● **Activity**: Only lines with the string "Classifier" are wanted. Pull them out of the data.

● **Records**:
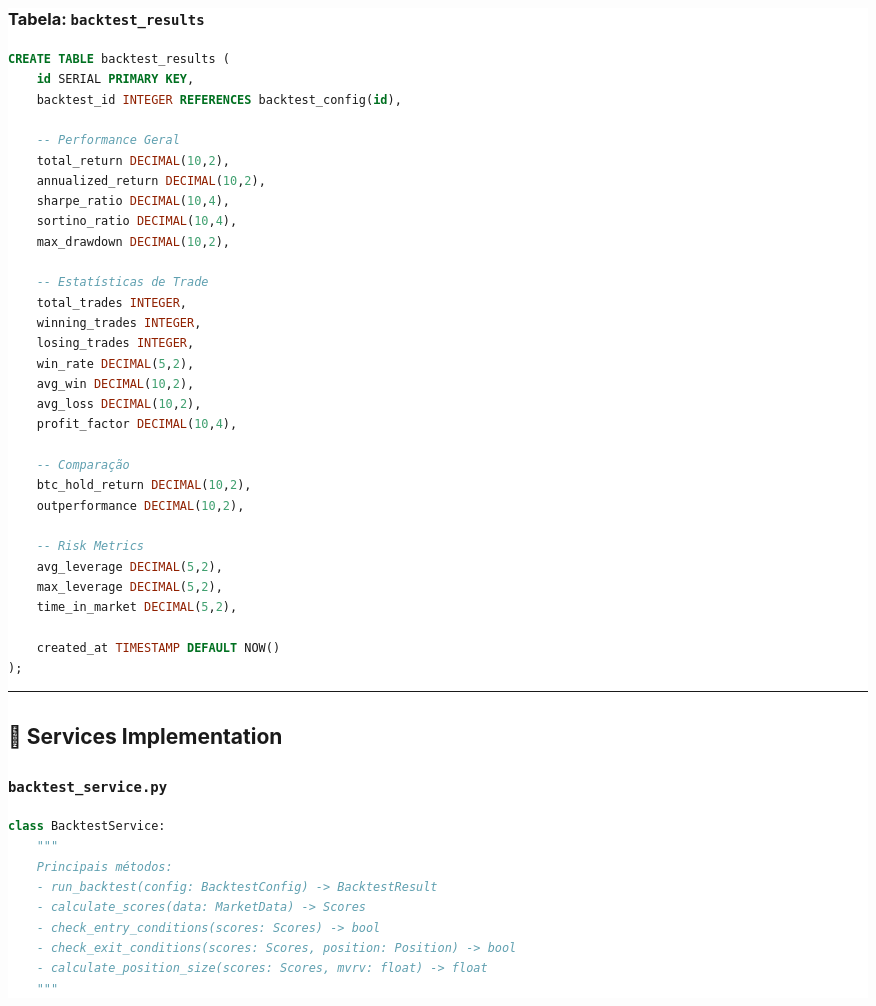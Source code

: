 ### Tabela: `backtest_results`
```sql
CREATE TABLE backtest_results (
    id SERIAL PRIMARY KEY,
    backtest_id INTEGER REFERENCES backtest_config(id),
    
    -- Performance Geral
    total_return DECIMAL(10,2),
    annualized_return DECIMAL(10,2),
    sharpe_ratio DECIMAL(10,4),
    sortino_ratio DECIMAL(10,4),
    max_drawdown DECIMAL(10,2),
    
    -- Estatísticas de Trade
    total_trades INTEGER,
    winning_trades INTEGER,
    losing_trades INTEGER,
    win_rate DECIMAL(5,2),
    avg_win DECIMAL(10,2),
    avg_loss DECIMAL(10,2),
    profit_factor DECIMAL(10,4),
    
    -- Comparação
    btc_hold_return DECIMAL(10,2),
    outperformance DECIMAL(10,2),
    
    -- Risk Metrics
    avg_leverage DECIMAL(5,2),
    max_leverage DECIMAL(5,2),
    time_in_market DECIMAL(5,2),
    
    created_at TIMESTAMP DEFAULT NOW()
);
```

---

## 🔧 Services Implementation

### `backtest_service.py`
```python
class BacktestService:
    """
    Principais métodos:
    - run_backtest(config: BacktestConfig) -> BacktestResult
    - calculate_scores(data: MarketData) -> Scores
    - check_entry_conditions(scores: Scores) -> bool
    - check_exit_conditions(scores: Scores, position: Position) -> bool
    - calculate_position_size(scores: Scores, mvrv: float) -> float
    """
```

...

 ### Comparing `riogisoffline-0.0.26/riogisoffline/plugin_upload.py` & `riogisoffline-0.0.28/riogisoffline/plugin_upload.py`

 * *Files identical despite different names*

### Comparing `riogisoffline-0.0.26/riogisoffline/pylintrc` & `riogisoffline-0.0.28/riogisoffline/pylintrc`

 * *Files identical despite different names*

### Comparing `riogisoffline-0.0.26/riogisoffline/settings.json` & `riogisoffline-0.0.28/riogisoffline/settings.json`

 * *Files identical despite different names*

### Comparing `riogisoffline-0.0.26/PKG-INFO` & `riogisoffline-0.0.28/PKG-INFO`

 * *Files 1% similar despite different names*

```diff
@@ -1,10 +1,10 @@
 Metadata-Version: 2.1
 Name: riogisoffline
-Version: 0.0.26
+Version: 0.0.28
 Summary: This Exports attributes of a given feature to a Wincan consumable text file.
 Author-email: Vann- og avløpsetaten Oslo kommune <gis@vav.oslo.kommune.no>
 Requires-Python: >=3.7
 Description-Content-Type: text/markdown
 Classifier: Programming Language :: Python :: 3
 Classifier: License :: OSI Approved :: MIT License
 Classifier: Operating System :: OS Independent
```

● **Task response**:
 Classifier: Programming Language :: Python :: 3
 Classifier: License :: OSI Approved :: MIT License
 Classifier: Operating System :: OS Independent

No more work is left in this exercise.